Complex-Antecedent Constraint Compilation

[User's Manual]
[Code] Unlike ALE that uses only type constraints (i.e., only types are allowed as the antecedent of constraints), TRALE employs complex antecedent constraints. These constraints allows arbitrary function-free and inequation-free antecedents. For a detailed discussion of these constraints, refer to the User's Guide.
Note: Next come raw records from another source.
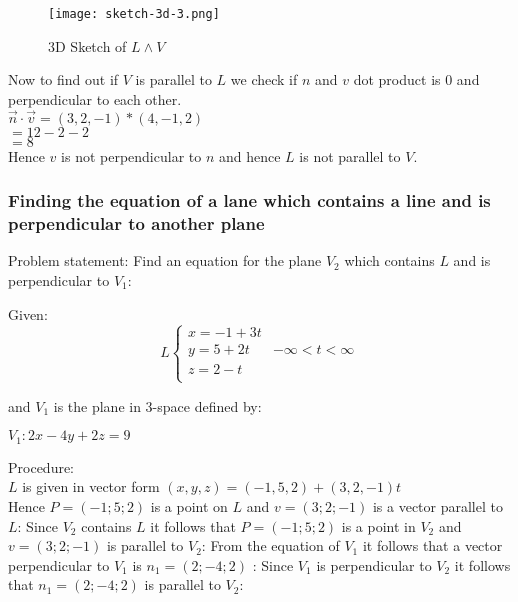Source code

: \begin{figure}[H]
\centering
\texttt{[image: sketch-3d-3.png]}
\caption{3D Sketch of $L \land V$}
\label{fig:Plane_3D_worked_3}
\end{figure}

Now to find out if $V$ is parallel to $L$ we check if $n$ and $v$ dot product is 0 and perpendicular to each other. \\

$\vec{n}\cdot \vec{v} = (3,2,-1)*(4,-1,2)$ \\

$= 12-2-2 $ \\

$= 8$ \\

Hence $v$ is not perpendicular to $n$ and hence $L$ is not parallel to $V$.

\subsubsection{Finding the equation of a lane which contains a line and is perpendicular to another plane}
Problem statement: Find an equation for the plane $V_2$ which contains $L$ and is perpendicular to $V_1$:

Given: \\

\[ L
\begin{cases}
x = -1+3t \\
y = 5+2t & -\infty < t < \infty \\
z = 2-t \\
\end{cases}
\]

and $V_1$ is the plane in 3-space defined by: \\
\begin{center}
$V_1: 2x-4y+2z=9$
\end{center}

Procedure: \\

$L$ is given in vector form $(x,y,z) = (-1,5,2) + (3,2,-1)t$ \\ 

Hence $P = (-1; 5; 2)$ is a point on $L$ and $v = (3; 2;-1)$ is a vector parallel to $L$: Since $V_2$ contains $L$ it
follows that $P = (-1; 5; 2)$ is a point in $V_2$ and $v = (3; 2;-1)$ is parallel to $V_2$:
From the equation of $V_1$ it follows that a vector perpendicular to $V_1$ is $n_1 = (2;-4; 2)$ :
Since $V_1$ is perpendicular to $V_2$ it follows that $n_1 = (2;-4; 2)$ is parallel to $V_2$:


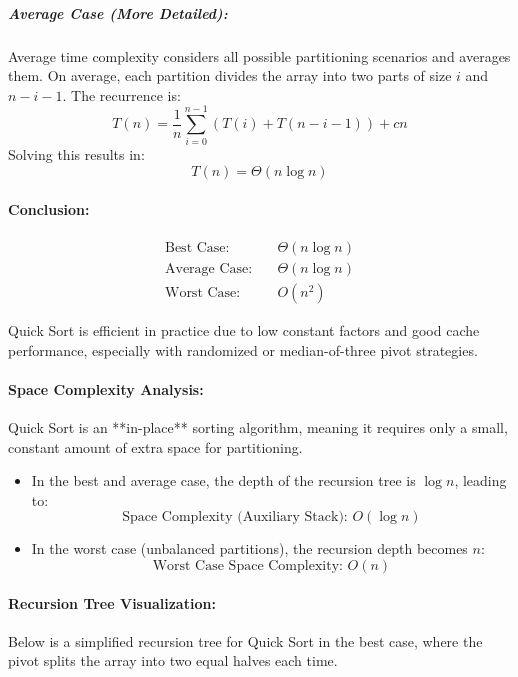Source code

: \subparagraph{Average Case (More Detailed):}
Average time complexity considers all possible partitioning scenarios and averages them. On average, each partition divides the array into two parts of size \( i \) and \( n - i - 1 \). The recurrence is:
\[
T(n) = \frac{1}{n} \sum_{i=0}^{n-1} \left(T(i) + T(n-i-1)\right) + cn
\]
Solving this results in:
\[
T(n) = \Theta(n \log n)
\]

\paragraph{Conclusion:}
\[
\boxed{
\begin{aligned}
\text{Best Case:} & \quad \Theta(n \log n) \\
\text{Average Case:} & \quad \Theta(n \log n) \\
\text{Worst Case:} & \quad O(n^2)
\end{aligned}
}
\]

Quick Sort is efficient in practice due to low constant factors and good cache performance, especially with randomized or median-of-three pivot strategies.

\paragraph{Space Complexity Analysis:}

Quick Sort is an **in-place** sorting algorithm, meaning it requires only a small, constant amount of extra space for partitioning.

\begin{itemize}
  \item In the best and average case, the depth of the recursion tree is \( \log n \), leading to:
  \[
  \boxed{\text{Space Complexity (Auxiliary Stack): } O(\log n)}
  \]
  \item In the worst case (unbalanced partitions), the recursion depth becomes \( n \):
  \[
  \boxed{\text{Worst Case Space Complexity: } O(n)}
  \]
\end{itemize}

\paragraph{Recursion Tree Visualization:}

Below is a simplified recursion tree for Quick Sort in the best case, where the pivot splits the array into two equal halves each time.

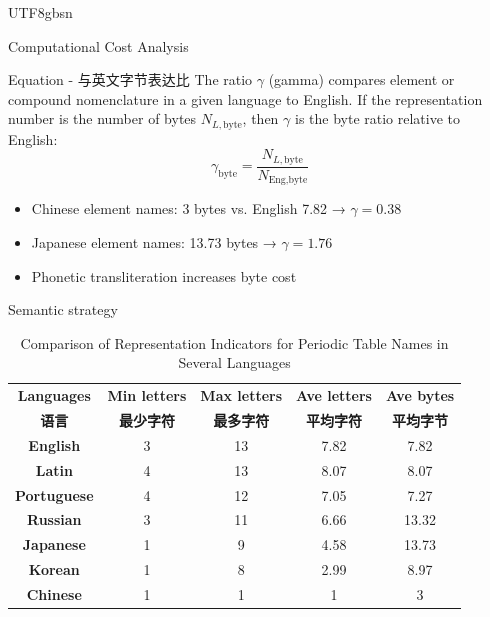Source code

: \documentclass{beamer}
\begin{document}
\begin{CJK*}{UTF8}{gbsn}
\begin{frame}{Computational Cost Analysis}
\begin{block}{Equation - 与英文字节表达比}
The ratio $\gamma$ (gamma) compares element or compound nomenclature in a given language to English. If the representation number is the number of bytes $N_{L,\text{byte}}$, then $\gamma$ is the byte ratio relative to English:
\[
\gamma_\text{byte} = \frac{N_{L,\text{byte}}}{N_{\text{Eng},\text{byte}}}
\]
\end{block}
\begin{itemize}
    \item Chinese element names: 3 bytes vs. English 7.82 → $\gamma = 0.38$
    \item Japanese element names: 13.73 bytes → $\gamma = 1.76$
    \item Phonetic transliteration increases byte cost
\end{itemize}
\end{frame}

\begin{frame}{Semantic strategy}

\begin{table}%
\centering
\caption{Comparison of Representation Indicators for Periodic Table Names in Several Languages}
\begin{tabular}{ccccc}
\hline
\textbf{Languages} & \textbf{Min letters} & \textbf{Max letters} & \textbf{Ave letters} & \textbf{Ave bytes}  \\ 
\textbf{语言} & \textbf{最少字符} & \textbf{最多字符} & \textbf{平均字符} & \textbf{平均字节} \\ \hline
\textbf{English} & 3 & 13 & 7.82 & 7.82 \\ 
\textbf{Latin} & 4 & 13 & 8.07 & 8.07 \\ 
\textbf{Portuguese} & 4 & 12 & 7.05 & 7.27  \\ 
\textbf{Russian} & 3 & 11 & 6.66 & 13.32  \\ 
\textbf{Japanese} & 1 & 9 & 4.58 & 13.73  \\ 
\textbf{Korean} & 1 & 8 & 2.99 & 8.97  \\ 
\textbf{Chinese} & 1 & 1 & 1 & 3  \\ \hline
\end{tabular}
\label{tab:letter_byte_comparison}
\end{table}
\end{frame}


\end{CJK*}
\end{document}
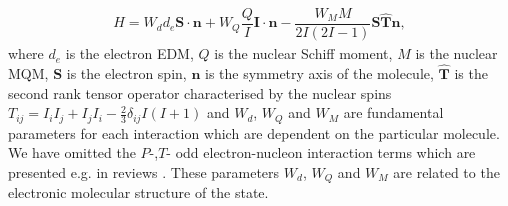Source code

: \documentclass[10pt,a4paper, twoside, openright]{report}
\begin{document}
\begin{align}
H = W_d d_e \mathbf{S}\cdot\mathbf{n} + W_{Q}\dfrac{Q}{I}\mathbf{I}\cdot\mathbf{n} - \dfrac{W_{M}M}{2I(2I -1)}\mathbf{S}\hat{\mathbf{T}}\mathbf{n},
\end{align}
where $d_e$ is the electron EDM, $Q$ is the nuclear Schiff moment, $M$ is the nuclear MQM, $\mathbf{S}$ is the electron spin, $\mathbf{n}$ is the symmetry axis of the molecule, $\hat{\mathbf{T}} $ is the second rank tensor operator characterised by the nuclear spins $T_{ij} = I_iI_j + I_jI_i - \tfrac{2}{3}\delta_{ij}I(I + 1)$  and  $W_d$, $W_Q$ and $W_M$ are fundamental parameters for each interaction which are dependent on the particular molecule. We have omitted the $P$-,$T$- odd electron-nucleon interaction terms which are presented e.g. in reviews \cite{Safronova2017,GF2004}. 
These parameters $W_d$, $W_Q$ and $W_M$
are related to the electronic molecular structure of the state.
 
\end{document}
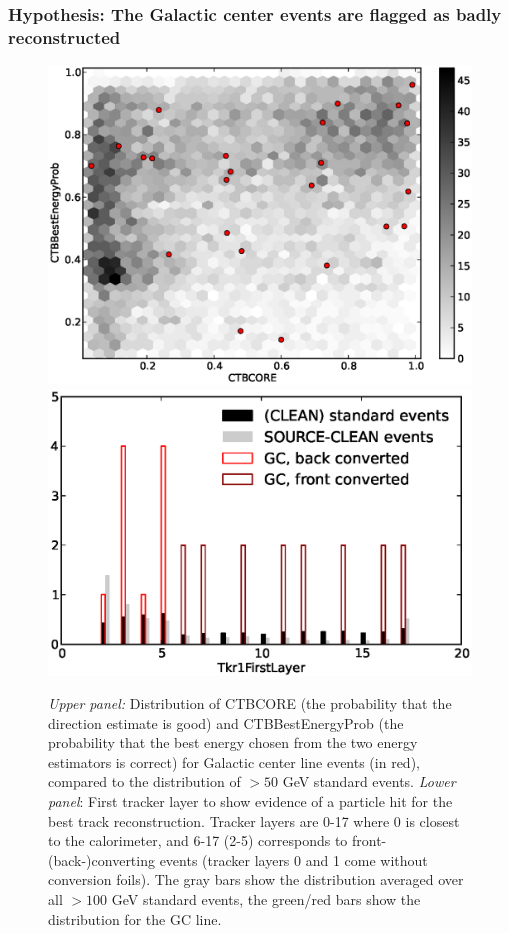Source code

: \documentclass[aps,twocolumn,prd,superscriptaddress,showpacs,nofootinbib,fixfloat]{revtex4}
\begin{document}
\subsubsection{Hypothesis: The Galactic center events are flagged as badly
reconstructed}

\begin{figure}
  \centering
  \includegraphics[width=1.00\linewidth]{plots/CTBCORE_CTBBestEnergyProb.eps}
  \includegraphics[width=1.00\linewidth]{plots/Tkr1FirstLayer.eps}
  \caption{\emph{Upper panel:} Distribution of CTBCORE (the
  probability that the direction estimate is good) and
  CTBBestEnergyProb (the probability that the best energy
  chosen from the two energy estimators is correct) for
  Galactic center line events (in red), compared to the
  distribution of $>50$ GeV standard events.  \emph{Lower
  panel}: First tracker layer to show evidence of a particle
  hit for the best track reconstruction. Tracker layers are
  0-17 where 0 is closest to the calorimeter, and 6-17 (2-5)
  corresponds to front- (back-)converting events (tracker
  layers 0 and 1 come without conversion foils). The gray
  bars show the distribution averaged over all $>100$ GeV
  standard events, the green/red bars show the distribution
  for the GC line.}
  \label{fig:CTBquality}
\end{figure}
\end{document}
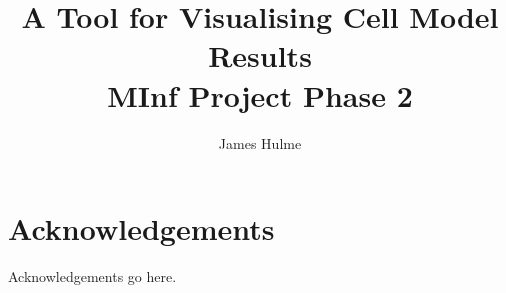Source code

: \documentclass[bsc, frontabs, twoside, singlespacing, parskip]{infthesis}
\begin{document}
\title{A Tool for Visualising Cell Model Results \\
       MInf Project Phase 2}
\author{James Hulme}

\maketitle

\section*{Acknowledgements}
Acknowledgements go here.

\thispagestyle{empty}

\newpage


\thispagestyle{empty}

\newpage

\tableofcontents
\thispagestyle{empty}

\clearpage
\setcounter{page}{1}





%


\clearpage
%




\end{document}
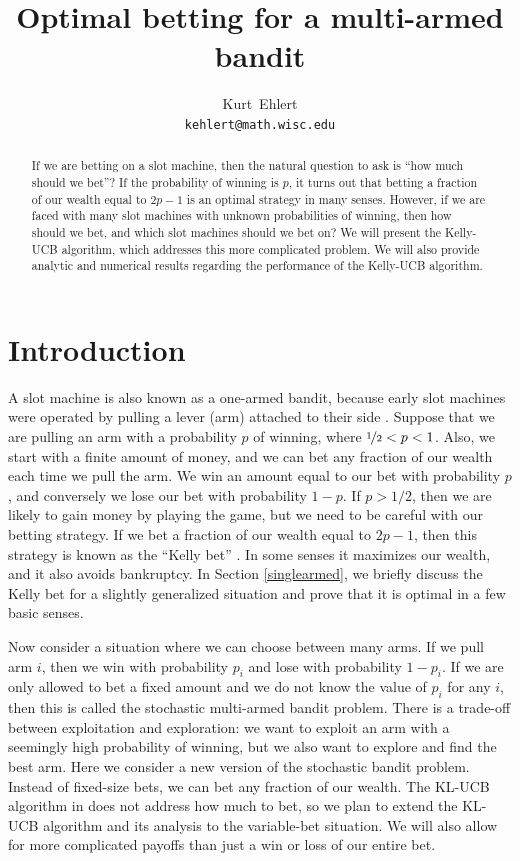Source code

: \documentclass[letterpaper]{article}
\title{Optimal betting for a multi-armed bandit}
\author{
  Kurt~Ehlert\\
  \texttt{kehlert@math.wisc.edu}\\
}
\numberwithin{equation}{section}
\theoremstyle{plain}
\begin{document}

\maketitle

\begin{abstract}
If we are betting on a slot machine, then the natural question to ask is ``how much should we bet''? If the probability of winning is $p$, it turns out that betting a fraction of our wealth equal to $2p-1$ is an optimal strategy in many senses. However, if we are faced with many slot machines with unknown probabilities of winning, then how should we bet, and which slot machines should we bet on? We will present the Kelly-UCB algorithm, which addresses this more complicated problem. We will also provide analytic and numerical results regarding the performance of the Kelly-UCB algorithm.
\end{abstract}

\section{Introduction}
A slot machine is also known as a one-armed bandit, because early slot machines were operated by pulling a lever (arm) attached to their side \citep{onearmedbanditdict}. Suppose that we are pulling an arm with a probability $p$ of winning, where $\nicefrac{1}{2} < p < 1$. Also, we start with a finite amount of money, and we can bet any fraction of our wealth each time we pull the arm. We win an amount equal to our bet with probability $p$, and conversely we lose our bet with probability $1-p$. If $p > 1/2$, then we are likely to gain money by playing the game, but we need to be careful with our betting strategy. If we bet a fraction of our wealth equal to $2p-1$, then this strategy is known as the ``Kelly bet'' \citep{kelly1956new,thorp2006kelly}. In some senses it maximizes our wealth, and it also avoids bankruptcy. In Section \ref{singlearmed}, we briefly discuss the Kelly bet for a slightly generalized situation and prove that it is optimal in a few basic senses.

Now consider a situation where we can choose between many arms. If we pull arm $i$, then we win with probability $p_i$ and lose with probability $1-p_i$. If we are only allowed to bet a fixed amount and we do not know the value of $p_i$ for any $i$, then this is called the stochastic multi-armed bandit problem. There is a trade-off between exploitation and exploration: we want to exploit an arm with a seemingly high probability of winning, but we also want to explore and find the best arm. Here we consider a new version of the stochastic bandit problem. Instead of fixed-size bets, we can bet any fraction of our wealth. The KL-UCB algorithm in \cite{cappe2013kullback} does not address how much to bet, so we plan to extend the KL-UCB algorithm and its analysis to the variable-bet situation. We will also allow for more complicated payoffs than just a win or loss of our entire bet.
\end{document}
Compilation of complex antecedent constraints is done by compile_complex_assert/0 in three steps as follows:

1. Separate all existential quantifiers from the antecedent. Recall that TRALE interprets the scope of existentially quantified variables in complex antecedent constraints loosely. This step is necessary to identify such variables.
2. Find a trigger for the antecedent (defined below).
3. Replace the constraint with one that has the trigger found in the previous step as the antecedent.

The predicate that is responsible for separating existential quantifiers from the antecedent of a constraint is find_narrow_vars/3. For example, consider the following call to find_narrow_vars/3.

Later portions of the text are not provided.